● **RECORD EXCERPTS**:
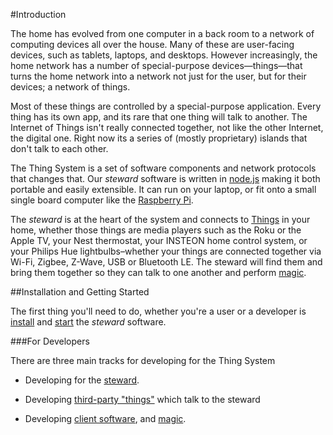 #Introduction

The home has evolved from one computer in a back room to a network of computing devices all over the house. Many of these are user-facing devices, such as tablets, laptops, and desktops. However increasingly, the home network has a number of special-purpose devices—things—that turns the home network into a network not just for the user, but for their devices; a network of things.

Most of these things are controlled by a special-purpose application. Every thing has its own app, and its rare that one thing will talk to another. The Internet of Things isn't really connected together, not like the other Internet, the digital one. Right now its a series of (mostly proprietary) islands that don't talk to each other.

The Thing System is a set of software components and network protocols that changes that. Our _steward_ software is written in [node.js](http://nodejs.org) making it both portable and easily extensible. It can run on your laptop, or fit onto a small single board computer like the [Raspberry Pi](01_RaspberryPi.md).

The _steward_ is at the heart of the system and connects to [Things](03_Knapsack.md) in your home, whether those things are media players such as the Roku or the Apple TV, your Nest thermostat, your INSTEON home control system, or your Philips Hue lightbulbs–whether your things are connected together via Wi-Fi, Zigbee, Z-Wave, USB or Bluetooth LE. The steward will find them and bring them together so they can talk to one another and perform [magic](02_Magic.md).

##Installation and Getting Started

The first thing you'll need to do, whether you're a user or a developer is [install](User/00_Installation.md) and [start](User/02_Running.md) the _steward_ software.

###For Developers

There are three main tracks for developing for the Thing System

* Developing for the [steward](Developer/00_Steward.md).

* Developing [third-party "things"](Developer/Things/00_Introduction.md) which talk to the steward

* Developing [client software](Developer/Clients/00_Introduction.md), and [magic](Developer/Clients/02_Magic.md).
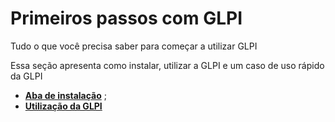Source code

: Primeiros passos com GLPI
======================

Tudo o que você precisa saber para começar a utilizar GLPI

Essa seção apresenta como instalar, utilizar a GLPI e um caso de uso rápido da GLPI

-   **[Aba de instalação](02_Primeiros_passos_com_GLPI/02_Implantacao_GLPI/02_Implantacao_GLPI.md)** ;
-   **[Utilização da GLPI](02_Primeiros_passos_com_GLPI/03_Utilizacao_GLPI/01_Utilizacao_GLPI.md)**
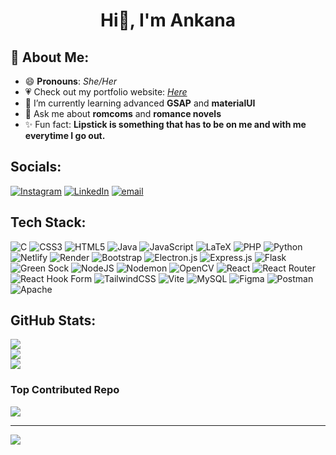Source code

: ## <h1 align="center">Hi👋, I'm Ankana</h1>
<!--
**ankanaghosh2001/ankanaghosh2001** is a ✨ _special_ ✨ repository because its `README.md` (this file) appears on your GitHub profile.
-->

## :bear: About Me:
- 😄 **Pronouns**: *She/Her*  
- 💗 Check out my portfolio website: *[Here](ankana-ghosh.netlify.app)*  <!--- 🔭 I’m currently working on my **Portfolio Website2.0**-->
- 🌱 I’m currently learning advanced **GSAP** and **materialUI**  
- 💬 Ask me about **romcoms** and **romance novels**
- ✨ Fun fact: **Lipstick is something that has to be on me and with me everytime I go out.**  


## Socials:
[![Instagram](https://img.shields.io/badge/Instagram-%23E4405F.svg?logo=Instagram&logoColor=white)](https://instagram.com/ankana.is.here/) [![LinkedIn](https://img.shields.io/badge/LinkedIn-%230077B5.svg?logo=linkedin&logoColor=white)](https://linkedin.com/in/ankana-ghosh/) [![email](https://img.shields.io/badge/Email-D14836?logo=gmail&logoColor=white)](mailto:ankanaghosh1111@gmail.com) 

## Tech Stack:
![C](https://img.shields.io/badge/c-%2300599C.svg?style=flat&logo=c&logoColor=white) ![CSS3](https://img.shields.io/badge/css3-%231572B6.svg?style=flat&logo=css3&logoColor=white) ![HTML5](https://img.shields.io/badge/html5-%23E34F26.svg?style=flat&logo=html5&logoColor=white) ![Java](https://img.shields.io/badge/java-%23ED8B00.svg?style=flat&logo=openjdk&logoColor=white) ![JavaScript](https://img.shields.io/badge/javascript-%23323330.svg?style=flat&logo=javascript&logoColor=%23F7DF1E) ![LaTeX](https://img.shields.io/badge/latex-%23008080.svg?style=flat&logo=latex&logoColor=white) ![PHP](https://img.shields.io/badge/php-%23777BB4.svg?style=flat&logo=php&logoColor=white) ![Python](https://img.shields.io/badge/python-3670A0?style=flat&logo=python&logoColor=ffdd54) ![Netlify](https://img.shields.io/badge/netlify-%23000000.svg?style=flat&logo=netlify&logoColor=#00C7B7) ![Render](https://img.shields.io/badge/Render-%46E3B7.svg?style=flat&logo=render&logoColor=white) ![Bootstrap](https://img.shields.io/badge/bootstrap-%238511FA.svg?style=flat&logo=bootstrap&logoColor=white) ![Electron.js](https://img.shields.io/badge/Electron-191970?style=flat&logo=Electron&logoColor=white) ![Express.js](https://img.shields.io/badge/express.js-%23404d59.svg?style=flat&logo=express&logoColor=%2361DAFB) ![Flask](https://img.shields.io/badge/flask-%23000.svg?style=flat&logo=flask&logoColor=white) ![Green Sock](https://img.shields.io/badge/green%20sock-88CE02?style=flat&logo=greensock&logoColor=white) ![NodeJS](https://img.shields.io/badge/node.js-6DA55F?style=flat&logo=node.js&logoColor=white) ![Nodemon](https://img.shields.io/badge/NODEMON-%23323330.svg?style=flat&logo=nodemon&logoColor=%BBDEAD) ![OpenCV](https://img.shields.io/badge/opencv-%23white.svg?style=flat&logo=opencv&logoColor=white) ![React](https://img.shields.io/badge/react-%2320232a.svg?style=flat&logo=react&logoColor=%2361DAFB) ![React Router](https://img.shields.io/badge/React_Router-CA4245?style=flat&logo=react-router&logoColor=white) ![React Hook Form](https://img.shields.io/badge/React%20Hook%20Form-%23EC5990.svg?style=flat&logo=reacthookform&logoColor=white) ![TailwindCSS](https://img.shields.io/badge/tailwindcss-%2338B2AC.svg?style=flat&logo=tailwind-css&logoColor=white) ![Vite](https://img.shields.io/badge/vite-%23646CFF.svg?style=flat&logo=vite&logoColor=white) ![MySQL](https://img.shields.io/badge/mysql-4479A1.svg?style=flat&logo=mysql&logoColor=white) ![Figma](https://img.shields.io/badge/figma-%23F24E1E.svg?style=flat&logo=figma&logoColor=white) ![Postman](https://img.shields.io/badge/Postman-FF6C37?style=flat&logo=postman&logoColor=white) ![Apache](https://img.shields.io/badge/apache-%23D42029.svg?style=flat&logo=apache&logoColor=white)
## GitHub Stats:
![](https://github-readme-stats.vercel.app/api?username=ankanaghosh2001&theme=dracula&hide_border=false&include_all_commits=false&count_private=false)<br/>
![](https://nirzak-streak-stats.vercel.app/?user=ankanaghosh2001&theme=dracula&hide_border=false)<br/>
![](https://github-readme-stats.vercel.app/api/top-langs/?username=ankanaghosh2001&theme=dracula&hide_border=false&include_all_commits=false&count_private=false&layout=compact)

### Top Contributed Repo
![](https://github-contributor-stats.vercel.app/api?username=ankanaghosh2001&limit=5&theme=dracula&combine_all_yearly_contributions=true)

---
[![](https://visitcount.itsvg.in/api?id=ankanaghosh2001&icon=5&color=5)](https://visitcount.itsvg.in)

<!-- Proudly created with GPRM ( https://gprm.itsvg.in ) -->
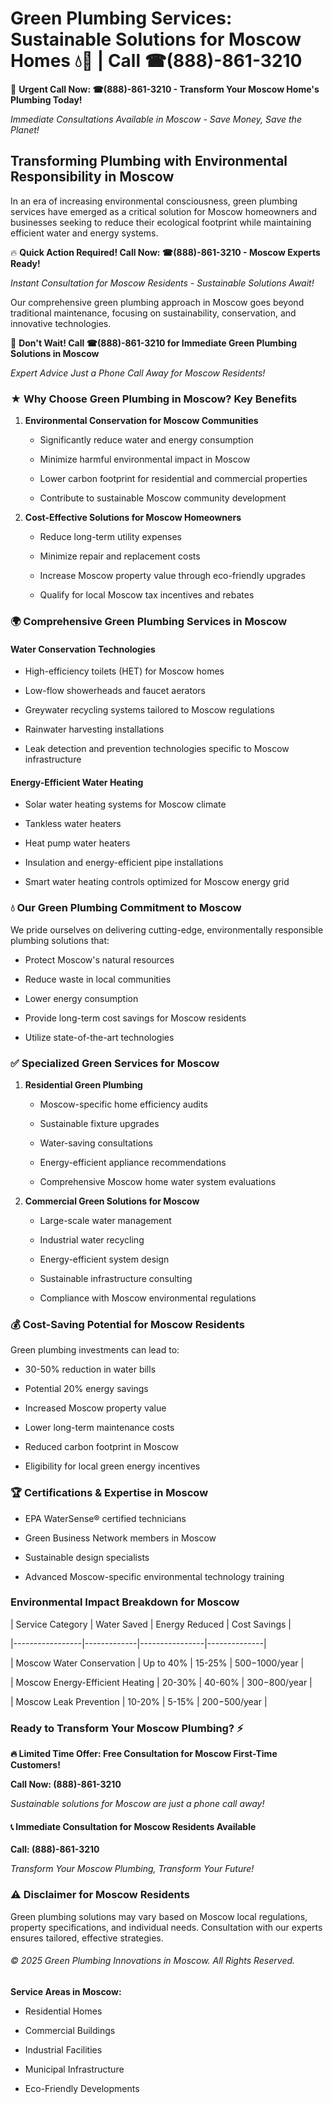 # Green Plumbing Services: Sustainable Solutions for Moscow Homes 💧🌿 | Call ☎(888)-861-3210

🚨 **Urgent Call Now: ☎(888)-861-3210 - Transform Your Moscow Home's Plumbing Today!**
*Immediate Consultations Available in Moscow - Save Money, Save the Planet!*

## Transforming Plumbing with Environmental Responsibility in Moscow

In an era of increasing environmental consciousness, green plumbing services have emerged as a critical solution for Moscow homeowners and businesses seeking to reduce their ecological footprint while maintaining efficient water and energy systems. 

🔥 **Quick Action Required! Call Now: ☎(888)-861-3210 - Moscow Experts Ready!**
*Instant Consultation for Moscow Residents - Sustainable Solutions Await!*

Our comprehensive green plumbing approach in Moscow goes beyond traditional maintenance, focusing on sustainability, conservation, and innovative technologies.

🚨 **Don't Wait! Call ☎(888)-861-3210 for Immediate Green Plumbing Solutions in Moscow**
*Expert Advice Just a Phone Call Away for Moscow Residents!*

### ★ Why Choose Green Plumbing in Moscow? Key Benefits

1. **Environmental Conservation for Moscow Communities** 
   - Significantly reduce water and energy consumption
   - Minimize harmful environmental impact in Moscow
   - Lower carbon footprint for residential and commercial properties
   - Contribute to sustainable Moscow community development

2. **Cost-Effective Solutions for Moscow Homeowners** 
   - Reduce long-term utility expenses
   - Minimize repair and replacement costs
   - Increase Moscow property value through eco-friendly upgrades
   - Qualify for local Moscow tax incentives and rebates

### 🌍 Comprehensive Green Plumbing Services in Moscow

#### Water Conservation Technologies
- High-efficiency toilets (HET) for Moscow homes
- Low-flow showerheads and faucet aerators
- Greywater recycling systems tailored to Moscow regulations
- Rainwater harvesting installations
- Leak detection and prevention technologies specific to Moscow infrastructure

#### Energy-Efficient Water Heating
- Solar water heating systems for Moscow climate
- Tankless water heaters
- Heat pump water heaters
- Insulation and energy-efficient pipe installations
- Smart water heating controls optimized for Moscow energy grid

### 💧 Our Green Plumbing Commitment to Moscow

We pride ourselves on delivering cutting-edge, environmentally responsible plumbing solutions that:
- Protect Moscow's natural resources
- Reduce waste in local communities
- Lower energy consumption
- Provide long-term cost savings for Moscow residents
- Utilize state-of-the-art technologies

### ✅ Specialized Green Services for Moscow

1. **Residential Green Plumbing**
   - Moscow-specific home efficiency audits
   - Sustainable fixture upgrades
   - Water-saving consultations
   - Energy-efficient appliance recommendations
   - Comprehensive Moscow home water system evaluations

2. **Commercial Green Solutions for Moscow**
   - Large-scale water management
   - Industrial water recycling
   - Energy-efficient system design
   - Sustainable infrastructure consulting
   - Compliance with Moscow environmental regulations

### 💰 Cost-Saving Potential for Moscow Residents

Green plumbing investments can lead to:
- 30-50% reduction in water bills
- Potential 20% energy savings
- Increased Moscow property value
- Lower long-term maintenance costs
- Reduced carbon footprint in Moscow
- Eligibility for local green energy incentives

### 🏆 Certifications & Expertise in Moscow

- EPA WaterSense® certified technicians
- Green Business Network members in Moscow
- Sustainable design specialists
- Advanced Moscow-specific environmental technology training

### Environmental Impact Breakdown for Moscow

| Service Category | Water Saved | Energy Reduced | Cost Savings |
|-----------------|-------------|----------------|--------------|
| Moscow Water Conservation | Up to 40% | 15-25% | $500-$1000/year |
| Moscow Energy-Efficient Heating | 20-30% | 40-60% | $300-$800/year |
| Moscow Leak Prevention | 10-20% | 5-15% | $200-$500/year |

### Ready to Transform Your Moscow Plumbing? ⚡

**🔥 Limited Time Offer: Free Consultation for Moscow First-Time Customers!**

**Call Now: (888)-861-3210**
*Sustainable solutions for Moscow are just a phone call away!*

#### 📞 Immediate Consultation for Moscow Residents Available

**Call: (888)-861-3210**
*Transform Your Moscow Plumbing, Transform Your Future!*

### ⚠️ Disclaimer for Moscow Residents

Green plumbing solutions may vary based on Moscow local regulations, property specifications, and individual needs. Consultation with our experts ensures tailored, effective strategies.

###### © 2025 Green Plumbing Innovations in Moscow. All Rights Reserved.

**Service Areas in Moscow:** 
- Residential Homes
- Commercial Buildings
- Industrial Facilities
- Municipal Infrastructure
- Eco-Friendly Developments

● **WORK REQUIRED**: Beginning at the line above with "We pride ourselves" and finishing at the line with "15-25% | $500-$1000/year |", return each line exactly and return nothing else.

● **SOLUTION TO THIS EXERCISE**:
We pride ourselves on delivering cutting-edge, environmentally responsible plumbing solutions that:
- Protect Moscow's natural resources
- Reduce waste in local communities
- Lower energy consumption
- Provide long-term cost savings for Moscow residents
- Utilize state-of-the-art technologies

### ✅ Specialized Green Services for Moscow

1. **Residential Green Plumbing**
   - Moscow-specific home efficiency audits
   - Sustainable fixture upgrades
   - Water-saving consultations
   - Energy-efficient appliance recommendations
   - Comprehensive Moscow home water system evaluations

2. **Commercial Green Solutions for Moscow**
   - Large-scale water management
   - Industrial water recycling
   - Energy-efficient system design
   - Sustainable infrastructure consulting
   - Compliance with Moscow environmental regulations

### 💰 Cost-Saving Potential for Moscow Residents

Green plumbing investments can lead to:
- 30-50% reduction in water bills
- Potential 20% energy savings
- Increased Moscow property value
- Lower long-term maintenance costs
- Reduced carbon footprint in Moscow
- Eligibility for local green energy incentives

### 🏆 Certifications & Expertise in Moscow

- EPA WaterSense® certified technicians
- Green Business Network members in Moscow
- Sustainable design specialists
- Advanced Moscow-specific environmental technology training

### Environmental Impact Breakdown for Moscow

| Service Category | Water Saved | Energy Reduced | Cost Savings |
|-----------------|-------------|----------------|--------------|
| Moscow Water Conservation | Up to 40% | 15-25% | $500-$1000/year |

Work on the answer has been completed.